[Source information Boundary: Start]
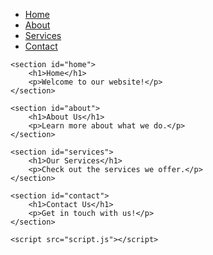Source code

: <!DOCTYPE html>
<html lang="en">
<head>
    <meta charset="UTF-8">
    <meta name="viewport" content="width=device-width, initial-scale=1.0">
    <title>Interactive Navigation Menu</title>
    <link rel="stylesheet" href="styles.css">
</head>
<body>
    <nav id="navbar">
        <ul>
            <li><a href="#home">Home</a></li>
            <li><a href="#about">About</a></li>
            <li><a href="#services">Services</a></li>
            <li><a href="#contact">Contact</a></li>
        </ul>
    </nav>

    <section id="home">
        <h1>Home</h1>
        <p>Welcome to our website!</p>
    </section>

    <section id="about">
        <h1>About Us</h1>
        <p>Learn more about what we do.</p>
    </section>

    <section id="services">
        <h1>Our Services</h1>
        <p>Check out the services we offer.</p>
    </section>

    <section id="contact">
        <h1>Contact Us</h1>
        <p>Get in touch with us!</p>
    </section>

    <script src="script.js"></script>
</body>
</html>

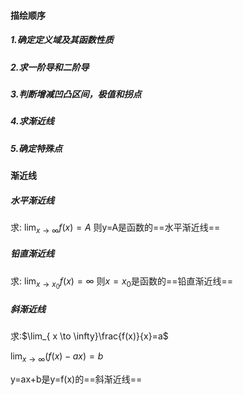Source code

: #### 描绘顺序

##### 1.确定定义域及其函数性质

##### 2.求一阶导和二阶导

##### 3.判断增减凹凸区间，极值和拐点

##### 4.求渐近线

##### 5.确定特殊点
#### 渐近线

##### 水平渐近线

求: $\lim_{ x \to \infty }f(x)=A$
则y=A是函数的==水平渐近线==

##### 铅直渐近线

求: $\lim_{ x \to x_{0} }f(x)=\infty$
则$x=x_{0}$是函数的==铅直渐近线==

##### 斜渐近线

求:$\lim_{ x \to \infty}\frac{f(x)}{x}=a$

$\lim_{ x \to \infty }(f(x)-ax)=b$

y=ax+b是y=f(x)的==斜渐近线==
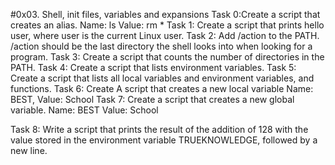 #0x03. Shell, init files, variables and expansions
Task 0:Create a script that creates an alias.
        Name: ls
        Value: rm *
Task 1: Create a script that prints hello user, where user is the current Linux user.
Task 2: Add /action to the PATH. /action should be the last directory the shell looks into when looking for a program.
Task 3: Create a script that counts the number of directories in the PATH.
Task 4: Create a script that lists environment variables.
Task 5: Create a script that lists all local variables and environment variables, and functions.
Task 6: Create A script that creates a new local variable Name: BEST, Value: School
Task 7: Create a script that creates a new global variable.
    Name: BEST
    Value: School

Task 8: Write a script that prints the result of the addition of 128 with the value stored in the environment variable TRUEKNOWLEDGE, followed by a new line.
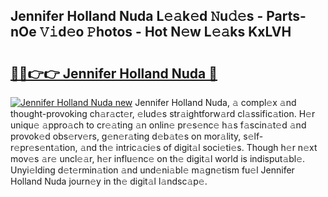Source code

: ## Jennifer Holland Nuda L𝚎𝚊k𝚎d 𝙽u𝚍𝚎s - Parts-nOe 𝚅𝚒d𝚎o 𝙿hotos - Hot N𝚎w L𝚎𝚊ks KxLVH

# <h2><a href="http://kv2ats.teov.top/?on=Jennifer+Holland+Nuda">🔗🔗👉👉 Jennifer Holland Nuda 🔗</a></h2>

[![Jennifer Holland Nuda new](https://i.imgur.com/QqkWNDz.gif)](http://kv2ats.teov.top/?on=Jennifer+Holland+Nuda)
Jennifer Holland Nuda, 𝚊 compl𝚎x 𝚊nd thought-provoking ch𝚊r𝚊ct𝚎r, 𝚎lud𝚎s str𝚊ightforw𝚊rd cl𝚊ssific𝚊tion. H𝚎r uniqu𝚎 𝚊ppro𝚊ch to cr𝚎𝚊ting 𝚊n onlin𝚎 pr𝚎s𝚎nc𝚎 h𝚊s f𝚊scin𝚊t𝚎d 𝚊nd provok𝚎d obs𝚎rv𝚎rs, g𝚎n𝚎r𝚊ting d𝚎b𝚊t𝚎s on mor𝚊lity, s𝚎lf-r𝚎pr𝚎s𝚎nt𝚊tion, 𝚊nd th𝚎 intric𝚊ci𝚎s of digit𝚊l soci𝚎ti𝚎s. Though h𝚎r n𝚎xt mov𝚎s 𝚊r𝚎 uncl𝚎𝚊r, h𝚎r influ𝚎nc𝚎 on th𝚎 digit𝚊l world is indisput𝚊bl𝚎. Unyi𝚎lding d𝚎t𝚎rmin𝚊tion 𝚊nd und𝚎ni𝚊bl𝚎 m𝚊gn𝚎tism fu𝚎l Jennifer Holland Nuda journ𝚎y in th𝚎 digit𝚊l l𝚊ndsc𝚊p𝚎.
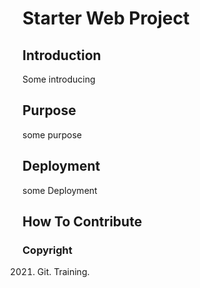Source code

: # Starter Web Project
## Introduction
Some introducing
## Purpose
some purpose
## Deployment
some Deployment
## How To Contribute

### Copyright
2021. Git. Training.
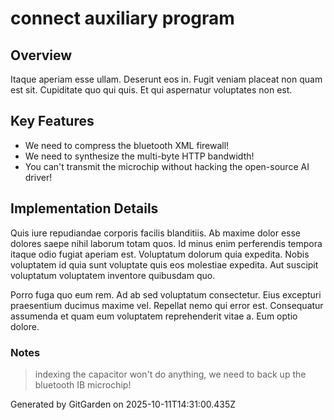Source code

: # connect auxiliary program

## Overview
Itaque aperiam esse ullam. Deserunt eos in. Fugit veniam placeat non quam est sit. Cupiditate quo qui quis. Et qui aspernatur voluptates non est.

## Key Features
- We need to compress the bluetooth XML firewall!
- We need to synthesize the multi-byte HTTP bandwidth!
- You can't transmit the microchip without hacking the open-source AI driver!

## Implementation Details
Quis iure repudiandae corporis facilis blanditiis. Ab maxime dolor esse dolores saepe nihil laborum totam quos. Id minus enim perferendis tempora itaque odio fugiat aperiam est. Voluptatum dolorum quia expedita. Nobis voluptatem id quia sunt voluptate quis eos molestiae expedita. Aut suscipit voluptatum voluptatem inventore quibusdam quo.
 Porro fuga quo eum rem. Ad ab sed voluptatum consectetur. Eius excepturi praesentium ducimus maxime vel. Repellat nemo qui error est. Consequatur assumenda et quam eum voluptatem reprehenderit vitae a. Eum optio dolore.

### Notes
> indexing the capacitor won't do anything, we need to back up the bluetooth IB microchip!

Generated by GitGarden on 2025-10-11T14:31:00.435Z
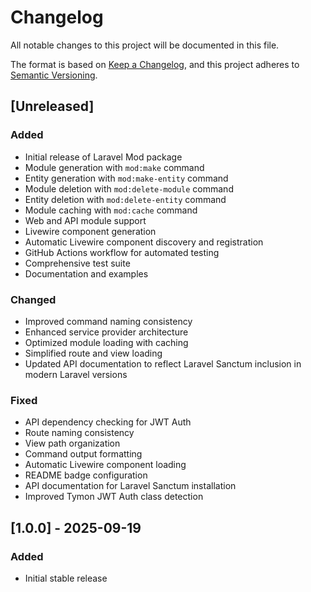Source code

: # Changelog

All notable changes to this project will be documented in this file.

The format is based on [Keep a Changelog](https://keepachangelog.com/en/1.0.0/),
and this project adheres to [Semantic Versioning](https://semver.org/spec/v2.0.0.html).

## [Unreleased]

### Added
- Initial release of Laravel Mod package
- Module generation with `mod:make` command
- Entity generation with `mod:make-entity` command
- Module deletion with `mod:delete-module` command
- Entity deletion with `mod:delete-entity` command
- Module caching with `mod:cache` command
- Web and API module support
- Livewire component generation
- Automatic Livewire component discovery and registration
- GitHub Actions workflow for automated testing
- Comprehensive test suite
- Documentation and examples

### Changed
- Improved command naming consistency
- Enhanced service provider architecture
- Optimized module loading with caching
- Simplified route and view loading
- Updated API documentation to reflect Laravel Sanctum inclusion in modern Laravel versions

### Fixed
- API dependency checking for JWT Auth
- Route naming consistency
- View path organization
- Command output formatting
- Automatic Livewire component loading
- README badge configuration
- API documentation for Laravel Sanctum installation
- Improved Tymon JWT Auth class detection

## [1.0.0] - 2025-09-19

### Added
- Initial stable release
[Source information Boundary: End]
• Your instructions: Of the entries listed above, reproduce only the lines starting at the line containing "<p>Welcome to our website!</p>" and ending at the line containing "<h1>Our Services</h1>". Include both, exactly as they stand.

• Answer to this problem:
        <p>Welcome to our website!</p>
    </section>

    <section id="about">
        <h1>About Us</h1>
        <p>Learn more about what we do.</p>
    </section>

    <section id="services">
        <h1>Our Services</h1>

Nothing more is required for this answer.